Tre giorni e due notti dopo («Saltò fuori, prima che arrivassimo a Bologna, che uno di noi aveva tenuto una pistola: un errore che potevamo pagare caro») il convoglio coi carabinieri clandestini era alle viste della stazione Termini. Occupata già il 9 settembre dei nazisti. Che rastrellavano i nostri militari per spedirli in Germania: «Il treno, per fortuna, prima di entrare sotto le pensiline, si fermò. Riuscimmo a scendere. Miracolosamente liberi.
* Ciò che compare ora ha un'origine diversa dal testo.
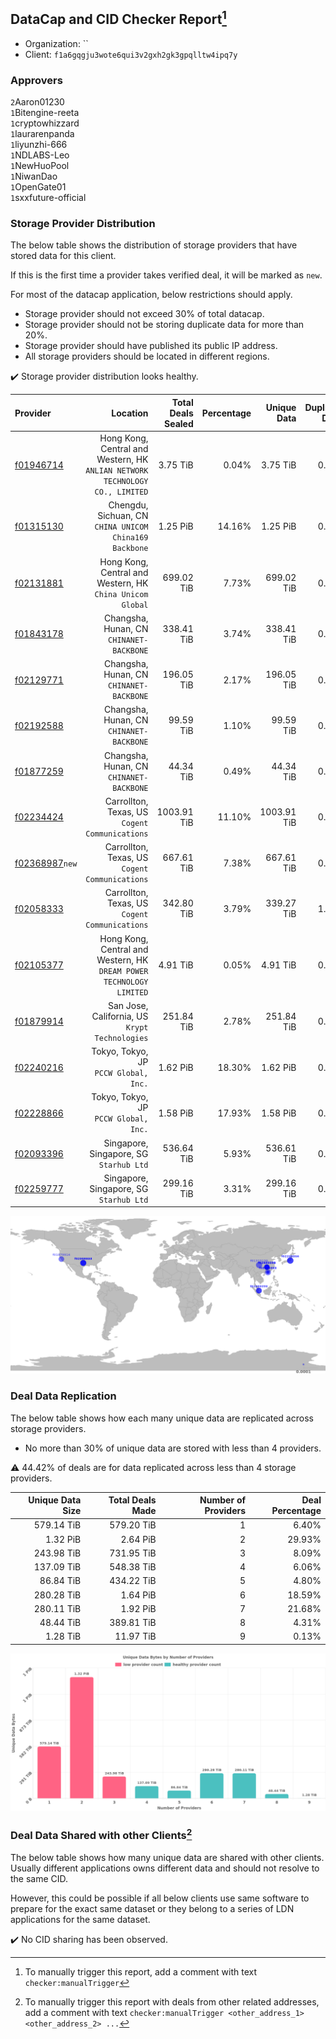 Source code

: ## DataCap and CID Checker Report[^1]
 - Organization: ``
 - Client: `f1a6gqgju3wote6qui3v2gxh2gk3gpqlltw4ipq7y`
### Approvers
`2`Aaron01230<br/>`1`Bitengine-reeta<br/>`1`cryptowhizzard<br/>`1`laurarenpanda<br/>`1`liyunzhi-666<br/>`1`NDLABS-Leo<br/>`1`NewHuoPool<br/>`1`NiwanDao<br/>`1`OpenGate01<br/>`1`sxxfuture-official


### Storage Provider Distribution
The below table shows the distribution of storage providers that have stored data for this client.

If this is the first time a provider takes verified deal, it will be marked as `new`.

For most of the datacap application, below restrictions should apply.
 - Storage provider should not exceed 30% of total datacap.
 - Storage provider should not be storing duplicate data for more than 20%.
 - Storage provider should have published its public IP address.
 - All storage providers should be located in different regions.

✔️ Storage provider distribution looks healthy.

| Provider                                                    |                                                                        Location | Total Deals Sealed | Percentage | Unique Data | Duplicate Deals |
| :---------------------------------------------------------- | ------------------------------------------------------------------------------: | -----------------: | ---------: | ----------: | --------------: |
| [f01946714](https://filfox.info/en/address/f01946714)       | Hong Kong, Central and Western, HK<br/>`ANLIAN NETWORK TECHNOLOGY CO., LIMITED` |           3.75 TiB |      0.04% |    3.75 TiB |           0.00% |
| [f01315130](https://filfox.info/en/address/f01315130)       |                       Chengdu, Sichuan, CN<br/>`CHINA UNICOM China169 Backbone` |           1.25 PiB |     14.16% |    1.25 PiB |           0.00% |
| [f02131881](https://filfox.info/en/address/f02131881)       |                    Hong Kong, Central and Western, HK<br/>`China Unicom Global` |         699.02 TiB |      7.73% |  699.02 TiB |           0.00% |
| [f01843178](https://filfox.info/en/address/f01843178)       |                                     Changsha, Hunan, CN<br/>`CHINANET-BACKBONE` |         338.41 TiB |      3.74% |  338.41 TiB |           0.00% |
| [f02129771](https://filfox.info/en/address/f02129771)       |                                     Changsha, Hunan, CN<br/>`CHINANET-BACKBONE` |         196.05 TiB |      2.17% |  196.05 TiB |           0.00% |
| [f02192588](https://filfox.info/en/address/f02192588)       |                                     Changsha, Hunan, CN<br/>`CHINANET-BACKBONE` |          99.59 TiB |      1.10% |   99.59 TiB |           0.00% |
| [f01877259](https://filfox.info/en/address/f01877259)       |                                     Changsha, Hunan, CN<br/>`CHINANET-BACKBONE` |          44.34 TiB |      0.49% |   44.34 TiB |           0.00% |
| [f02234424](https://filfox.info/en/address/f02234424)       |                               Carrollton, Texas, US<br/>`Cogent Communications` |        1003.91 TiB |     11.10% | 1003.91 TiB |           0.00% |
| [f02368987](https://filfox.info/en/address/f02368987)`new`  |                               Carrollton, Texas, US<br/>`Cogent Communications` |         667.61 TiB |      7.38% |  667.61 TiB |           0.00% |
| [f02058333](https://filfox.info/en/address/f02058333)       |                               Carrollton, Texas, US<br/>`Cogent Communications` |         342.80 TiB |      3.79% |  339.27 TiB |           1.03% |
| [f02105377](https://filfox.info/en/address/f02105377)       |         Hong Kong, Central and Western, HK<br/>`DREAM POWER TECHNOLOGY LIMITED` |           4.91 TiB |      0.05% |    4.91 TiB |           0.00% |
| [f01879914](https://filfox.info/en/address/f01879914)       |                               San Jose, California, US<br/>`Krypt Technologies` |         251.84 TiB |      2.78% |  251.84 TiB |           0.00% |
| [f02240216](https://filfox.info/en/address/f02240216)       |                                        Tokyo, Tokyo, JP<br/>`PCCW Global, Inc.` |           1.62 PiB |     18.30% |    1.62 PiB |           0.00% |
| [f02228866](https://filfox.info/en/address/f02228866)       |                                        Tokyo, Tokyo, JP<br/>`PCCW Global, Inc.` |           1.58 PiB |     17.93% |    1.58 PiB |           0.00% |
| [f02093396](https://filfox.info/en/address/f02093396)       |                                      Singapore, Singapore, SG<br/>`Starhub Ltd` |         536.64 TiB |      5.93% |  536.61 TiB |           0.01% |
| [f02259777](https://filfox.info/en/address/f02259777)       |                                      Singapore, Singapore, SG<br/>`Starhub Ltd` |         299.16 TiB |      3.31% |  299.16 TiB |           0.00% |

<img src="https://raw.githubusercontent.com/data-preservation-programs/filplus-checker-assets/main/filecoin-project/filecoin-plus-large-datasets/issues/2029/1700186843078.png"/>

### Deal Data Replication
The below table shows how each many unique data are replicated across storage providers.

- No more than 30% of unique data are stored with less than 4 providers.

⚠️ 44.42% of deals are for data replicated across less than 4 storage providers.

| Unique Data Size | Total Deals Made | Number of Providers | Deal Percentage |
| ---------------: | ---------------: | ------------------: | --------------: |
|       579.14 TiB |       579.20 TiB |                   1 |           6.40% |
|         1.32 PiB |         2.64 PiB |                   2 |          29.93% |
|       243.98 TiB |       731.95 TiB |                   3 |           8.09% |
|       137.09 TiB |       548.38 TiB |                   4 |           6.06% |
|        86.84 TiB |       434.22 TiB |                   5 |           4.80% |
|       280.28 TiB |         1.64 PiB |                   6 |          18.59% |
|       280.11 TiB |         1.92 PiB |                   7 |          21.68% |
|        48.44 TiB |       389.81 TiB |                   8 |           4.31% |
|         1.28 TiB |        11.97 TiB |                   9 |           0.13% |

<img src="https://raw.githubusercontent.com/data-preservation-programs/filplus-checker-assets/main/filecoin-project/filecoin-plus-large-datasets/issues/2029/1700186843840.png"/>

### Deal Data Shared with other Clients[^3]
The below table shows how many unique data are shared with other clients.
Usually different applications owns different data and should not resolve to the same CID.

However, this could be possible if all below clients use same software to prepare for the exact same dataset or they belong to a series of LDN applications for the same dataset.

✔️ No CID sharing has been observed.

[^1]: To manually trigger this report, add a comment with text `checker:manualTrigger`

[^2]: Deals from those addresses are combined into this report as they are specified with `checker:manualTrigger`

[^3]: To manually trigger this report with deals from other related addresses, add a comment with text `checker:manualTrigger <other_address_1> <other_address_2> ...`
Meglio ancora: sempre clandestinamente, poche ore dopo, approfittando della baraonda, riuscimmo perfino a salire su un treno locale che scendeva verso Napoli...».
Fame e freddo
Superata Cassino prima che la «Linea Gustav» dei tedeschi contro gli Alleati che risalivano la penisola, operativa dal 4 ottobre, diventasse una barriera impossibile da penetrare, Vittorio e i suoi sei commilitoni arrivarono fino a Pignataro Maggiore, una ventina di chilometri a nord di Caserta: «Da lì in avanti, niente treni. Proseguimmo a piedi, guardinghi, decisi a evitare Napoli e Salerno dopo lo sbarco anglo-americano, verso Potenza. Mangiavamo la frutta sugli alberi, le carote, le verdure che trovavamo negli orti. Mai avuta tanta fame. E tanto freddo di notte. All’addiaccio. A Potenza, stanchi morti, ci presentammo ai carabinieri. Il comandante si guardò e disse: “E io che devo fare? Non abbiamo disposizioni”. Proseguimmo scendendo verso Sapri. E da lì, faticosamente, con le piaghe ai piedi, ci facemmo tutta l’interminabile costa campana, lucana e calabrese fino a Bagnara Calabra. Di là del mare, nel sole, c’era la Sicilia».
Horcynus Orca racconta che lì Andrea Cambria, il profugo dell’8 Settembre, riuscì a farsi portare in barca da una «femminota, Ciccina Circè, che per la traversata si fa aiutare dalla fere: le incanta con il suono di una campanella che tiene a bordo, gli animali che saltano intorno alla barca tengono lontani gli spiriti dei molti soldati morti in quel tratto di mare». Lui e i suoi compagni di odissea no: «Ci aiutò un pescatore con una barca di sei metri. A remi. Erano otto miglia marine. Remammo e remammo. Quando misi il piede a Torre Faro, sulla terra nostra, mi sentii scoppiare il cuore». Mancavano ancora, seguendo la costa per arrivare a Patti, al paese, alla casa dei genitori che da settimane non avevano notizie di Vittorio e degli altri quattro figli in guerra, 74 interminabili chilometri. Un golgota. Ancora a piedi. Quando arrivò era il 26 ottobre. La mamma pianse. Poi buttò la pasta. Col pomodoro e la cotica.